Which lines of the entries hold the string "advisory"? Copy each one.

Source data
·····

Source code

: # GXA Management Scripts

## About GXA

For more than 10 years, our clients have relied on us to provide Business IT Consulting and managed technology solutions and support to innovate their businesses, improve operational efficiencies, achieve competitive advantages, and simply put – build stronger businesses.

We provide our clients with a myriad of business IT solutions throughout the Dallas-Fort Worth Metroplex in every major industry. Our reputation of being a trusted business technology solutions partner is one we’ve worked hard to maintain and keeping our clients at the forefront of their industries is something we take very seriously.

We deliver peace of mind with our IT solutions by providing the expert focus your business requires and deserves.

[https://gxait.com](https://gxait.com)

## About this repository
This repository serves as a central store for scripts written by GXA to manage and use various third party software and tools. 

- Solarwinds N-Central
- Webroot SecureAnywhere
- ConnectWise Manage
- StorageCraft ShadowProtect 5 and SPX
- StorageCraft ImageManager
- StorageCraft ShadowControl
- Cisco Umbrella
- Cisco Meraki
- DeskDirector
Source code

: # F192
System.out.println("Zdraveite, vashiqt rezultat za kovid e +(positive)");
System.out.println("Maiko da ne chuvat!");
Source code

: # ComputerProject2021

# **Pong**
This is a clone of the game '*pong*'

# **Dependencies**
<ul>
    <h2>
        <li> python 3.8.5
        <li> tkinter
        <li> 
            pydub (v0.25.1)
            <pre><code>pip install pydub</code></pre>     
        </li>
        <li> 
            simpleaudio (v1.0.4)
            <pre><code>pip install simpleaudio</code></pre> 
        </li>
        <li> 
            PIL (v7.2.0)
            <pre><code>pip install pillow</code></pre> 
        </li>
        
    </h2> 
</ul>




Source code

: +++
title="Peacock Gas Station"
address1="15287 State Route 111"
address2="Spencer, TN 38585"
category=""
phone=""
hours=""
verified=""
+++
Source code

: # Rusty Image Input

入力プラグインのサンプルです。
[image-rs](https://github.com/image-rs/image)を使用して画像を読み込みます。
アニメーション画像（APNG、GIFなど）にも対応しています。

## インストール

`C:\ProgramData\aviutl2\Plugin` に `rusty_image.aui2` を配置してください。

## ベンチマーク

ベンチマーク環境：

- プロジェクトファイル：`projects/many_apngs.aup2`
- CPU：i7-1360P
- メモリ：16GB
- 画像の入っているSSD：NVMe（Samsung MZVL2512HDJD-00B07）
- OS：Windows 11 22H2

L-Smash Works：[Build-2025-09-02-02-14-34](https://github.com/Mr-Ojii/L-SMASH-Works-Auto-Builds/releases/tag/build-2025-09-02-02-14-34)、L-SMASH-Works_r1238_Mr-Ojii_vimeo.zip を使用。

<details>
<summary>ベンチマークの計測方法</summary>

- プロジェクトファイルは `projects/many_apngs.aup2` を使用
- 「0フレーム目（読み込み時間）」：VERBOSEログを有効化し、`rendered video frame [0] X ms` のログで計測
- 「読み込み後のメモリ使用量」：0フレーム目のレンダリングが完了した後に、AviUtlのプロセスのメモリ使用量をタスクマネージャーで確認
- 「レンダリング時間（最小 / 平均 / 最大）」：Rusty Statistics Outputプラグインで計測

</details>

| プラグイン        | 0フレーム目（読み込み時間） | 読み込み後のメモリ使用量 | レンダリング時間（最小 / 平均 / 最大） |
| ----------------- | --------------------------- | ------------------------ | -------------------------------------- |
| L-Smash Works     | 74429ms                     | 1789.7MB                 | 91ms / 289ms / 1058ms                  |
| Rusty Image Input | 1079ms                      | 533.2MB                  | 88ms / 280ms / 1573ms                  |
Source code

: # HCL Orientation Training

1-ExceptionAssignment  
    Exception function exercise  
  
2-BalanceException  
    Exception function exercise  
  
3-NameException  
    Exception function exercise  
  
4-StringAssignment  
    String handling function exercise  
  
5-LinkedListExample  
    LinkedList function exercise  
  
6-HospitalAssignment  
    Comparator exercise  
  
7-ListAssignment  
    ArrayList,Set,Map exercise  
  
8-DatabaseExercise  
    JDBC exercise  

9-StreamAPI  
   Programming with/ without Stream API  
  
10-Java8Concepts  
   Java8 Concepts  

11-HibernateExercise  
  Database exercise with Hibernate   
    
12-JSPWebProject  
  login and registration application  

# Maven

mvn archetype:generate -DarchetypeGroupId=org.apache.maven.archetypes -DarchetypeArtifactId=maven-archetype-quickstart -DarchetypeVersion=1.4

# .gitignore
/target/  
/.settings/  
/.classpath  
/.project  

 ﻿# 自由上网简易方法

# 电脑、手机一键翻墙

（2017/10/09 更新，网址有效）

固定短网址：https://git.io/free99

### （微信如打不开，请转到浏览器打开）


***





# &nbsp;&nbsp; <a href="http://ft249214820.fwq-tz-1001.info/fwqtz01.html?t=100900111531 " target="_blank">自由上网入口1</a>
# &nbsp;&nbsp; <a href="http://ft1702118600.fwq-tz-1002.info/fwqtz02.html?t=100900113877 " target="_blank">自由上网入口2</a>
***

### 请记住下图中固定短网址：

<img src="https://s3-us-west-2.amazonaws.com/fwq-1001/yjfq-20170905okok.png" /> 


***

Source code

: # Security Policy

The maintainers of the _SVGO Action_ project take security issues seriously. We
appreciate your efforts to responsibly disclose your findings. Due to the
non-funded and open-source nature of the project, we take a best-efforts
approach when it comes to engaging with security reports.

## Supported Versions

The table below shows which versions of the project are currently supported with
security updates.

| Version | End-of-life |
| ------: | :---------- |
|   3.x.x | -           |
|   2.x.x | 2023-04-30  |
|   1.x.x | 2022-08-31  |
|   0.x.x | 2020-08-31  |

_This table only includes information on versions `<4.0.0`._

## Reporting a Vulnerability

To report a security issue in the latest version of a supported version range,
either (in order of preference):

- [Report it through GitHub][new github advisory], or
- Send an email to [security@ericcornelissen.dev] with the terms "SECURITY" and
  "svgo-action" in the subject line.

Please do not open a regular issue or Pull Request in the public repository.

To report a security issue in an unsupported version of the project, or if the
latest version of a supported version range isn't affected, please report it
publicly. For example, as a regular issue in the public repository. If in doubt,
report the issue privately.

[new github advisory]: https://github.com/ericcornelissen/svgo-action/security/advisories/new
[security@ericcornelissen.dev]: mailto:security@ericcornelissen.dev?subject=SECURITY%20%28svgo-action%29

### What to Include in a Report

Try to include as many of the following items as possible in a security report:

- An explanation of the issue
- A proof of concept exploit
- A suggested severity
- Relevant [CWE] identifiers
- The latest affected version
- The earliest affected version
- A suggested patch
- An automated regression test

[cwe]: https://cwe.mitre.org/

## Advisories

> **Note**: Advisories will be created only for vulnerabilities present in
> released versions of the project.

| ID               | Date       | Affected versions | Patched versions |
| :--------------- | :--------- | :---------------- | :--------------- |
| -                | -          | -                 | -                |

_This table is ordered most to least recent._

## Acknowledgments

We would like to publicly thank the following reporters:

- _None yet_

·····

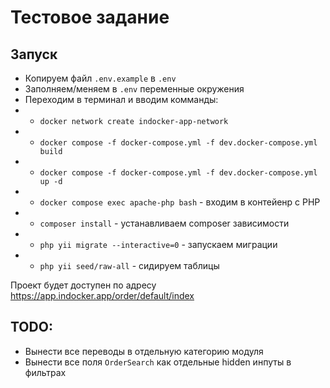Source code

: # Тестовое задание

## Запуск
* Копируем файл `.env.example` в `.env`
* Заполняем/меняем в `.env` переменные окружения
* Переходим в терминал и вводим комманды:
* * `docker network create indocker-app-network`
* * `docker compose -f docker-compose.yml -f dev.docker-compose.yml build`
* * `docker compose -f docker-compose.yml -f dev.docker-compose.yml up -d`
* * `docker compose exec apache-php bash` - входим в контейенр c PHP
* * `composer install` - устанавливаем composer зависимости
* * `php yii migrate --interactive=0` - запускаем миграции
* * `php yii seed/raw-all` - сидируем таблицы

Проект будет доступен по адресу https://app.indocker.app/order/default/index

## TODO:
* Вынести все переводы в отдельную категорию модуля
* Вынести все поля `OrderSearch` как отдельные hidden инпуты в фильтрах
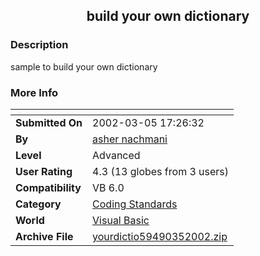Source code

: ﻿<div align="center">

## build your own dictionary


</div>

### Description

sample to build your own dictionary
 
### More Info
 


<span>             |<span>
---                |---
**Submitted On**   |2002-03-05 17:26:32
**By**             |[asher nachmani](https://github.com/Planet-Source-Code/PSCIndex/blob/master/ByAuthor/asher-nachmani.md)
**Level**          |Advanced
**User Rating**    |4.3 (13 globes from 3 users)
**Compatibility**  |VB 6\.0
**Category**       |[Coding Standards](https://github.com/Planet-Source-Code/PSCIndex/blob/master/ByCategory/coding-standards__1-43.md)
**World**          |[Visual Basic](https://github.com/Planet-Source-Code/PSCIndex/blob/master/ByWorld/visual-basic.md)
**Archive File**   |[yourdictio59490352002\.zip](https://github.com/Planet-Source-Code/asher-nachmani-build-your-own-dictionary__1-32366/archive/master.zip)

·····

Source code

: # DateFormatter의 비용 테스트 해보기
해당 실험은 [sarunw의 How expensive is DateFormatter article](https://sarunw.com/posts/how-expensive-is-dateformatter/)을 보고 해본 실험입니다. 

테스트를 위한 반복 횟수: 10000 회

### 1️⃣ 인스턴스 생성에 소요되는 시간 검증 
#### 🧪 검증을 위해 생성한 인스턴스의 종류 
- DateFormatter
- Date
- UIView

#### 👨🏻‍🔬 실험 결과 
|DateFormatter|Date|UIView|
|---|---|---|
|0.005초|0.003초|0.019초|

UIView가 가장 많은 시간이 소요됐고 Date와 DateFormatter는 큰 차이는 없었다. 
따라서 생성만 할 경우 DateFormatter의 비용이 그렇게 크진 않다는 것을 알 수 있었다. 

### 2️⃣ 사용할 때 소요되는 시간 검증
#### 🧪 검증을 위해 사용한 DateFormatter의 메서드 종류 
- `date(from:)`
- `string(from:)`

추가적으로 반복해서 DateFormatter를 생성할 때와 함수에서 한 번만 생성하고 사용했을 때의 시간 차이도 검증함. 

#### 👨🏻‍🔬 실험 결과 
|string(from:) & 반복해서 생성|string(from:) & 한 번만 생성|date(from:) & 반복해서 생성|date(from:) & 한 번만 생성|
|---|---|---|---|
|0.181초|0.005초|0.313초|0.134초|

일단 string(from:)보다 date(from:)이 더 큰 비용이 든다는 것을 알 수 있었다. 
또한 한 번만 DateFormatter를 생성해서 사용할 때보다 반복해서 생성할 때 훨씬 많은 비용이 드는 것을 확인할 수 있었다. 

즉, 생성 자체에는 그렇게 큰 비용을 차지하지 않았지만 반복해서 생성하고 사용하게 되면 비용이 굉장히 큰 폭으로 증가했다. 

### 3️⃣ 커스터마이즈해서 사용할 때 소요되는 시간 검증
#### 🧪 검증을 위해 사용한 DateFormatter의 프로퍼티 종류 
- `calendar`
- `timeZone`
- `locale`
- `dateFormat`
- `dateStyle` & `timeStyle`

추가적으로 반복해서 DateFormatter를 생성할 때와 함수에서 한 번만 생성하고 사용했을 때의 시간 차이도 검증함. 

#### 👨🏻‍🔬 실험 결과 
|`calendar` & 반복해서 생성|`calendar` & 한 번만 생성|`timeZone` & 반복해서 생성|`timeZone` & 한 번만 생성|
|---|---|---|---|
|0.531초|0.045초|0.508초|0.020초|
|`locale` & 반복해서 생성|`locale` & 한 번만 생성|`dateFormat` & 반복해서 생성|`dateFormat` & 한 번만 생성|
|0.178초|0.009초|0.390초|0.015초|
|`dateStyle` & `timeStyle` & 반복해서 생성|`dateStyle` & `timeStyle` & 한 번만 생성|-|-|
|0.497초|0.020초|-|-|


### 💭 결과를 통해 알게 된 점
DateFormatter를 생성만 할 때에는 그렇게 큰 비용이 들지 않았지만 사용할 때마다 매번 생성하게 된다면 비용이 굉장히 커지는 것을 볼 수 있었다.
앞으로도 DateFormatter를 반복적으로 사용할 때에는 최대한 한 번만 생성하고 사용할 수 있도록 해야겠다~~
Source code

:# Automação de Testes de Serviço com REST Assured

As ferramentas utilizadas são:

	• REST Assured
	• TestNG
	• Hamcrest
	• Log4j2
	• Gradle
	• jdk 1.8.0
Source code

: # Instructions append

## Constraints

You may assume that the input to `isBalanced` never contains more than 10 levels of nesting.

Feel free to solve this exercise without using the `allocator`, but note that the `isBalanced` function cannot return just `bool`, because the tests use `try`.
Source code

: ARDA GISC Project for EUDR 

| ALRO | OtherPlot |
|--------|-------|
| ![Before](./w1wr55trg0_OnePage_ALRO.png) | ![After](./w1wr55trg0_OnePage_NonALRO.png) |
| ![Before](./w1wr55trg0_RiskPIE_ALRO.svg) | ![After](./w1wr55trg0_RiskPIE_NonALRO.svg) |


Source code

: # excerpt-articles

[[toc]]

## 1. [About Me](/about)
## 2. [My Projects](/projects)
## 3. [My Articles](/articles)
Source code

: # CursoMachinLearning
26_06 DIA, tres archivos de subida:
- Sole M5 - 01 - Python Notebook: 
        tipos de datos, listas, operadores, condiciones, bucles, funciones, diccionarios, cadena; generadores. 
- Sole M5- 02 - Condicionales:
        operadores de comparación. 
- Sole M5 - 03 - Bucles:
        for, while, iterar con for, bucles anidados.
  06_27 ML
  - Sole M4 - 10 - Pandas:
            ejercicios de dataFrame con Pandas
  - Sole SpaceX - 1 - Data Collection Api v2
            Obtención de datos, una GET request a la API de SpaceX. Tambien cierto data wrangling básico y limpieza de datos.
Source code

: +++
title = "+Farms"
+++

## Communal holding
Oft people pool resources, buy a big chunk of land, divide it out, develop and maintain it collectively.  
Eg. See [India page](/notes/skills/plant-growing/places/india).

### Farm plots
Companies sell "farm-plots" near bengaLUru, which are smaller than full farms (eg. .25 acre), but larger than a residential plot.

·····

◆ The answer ◆
- [Report it through GitHub][new github advisory], or
[new github advisory]: https://github.com/ericcornelissen/svgo-action/security/advisories/new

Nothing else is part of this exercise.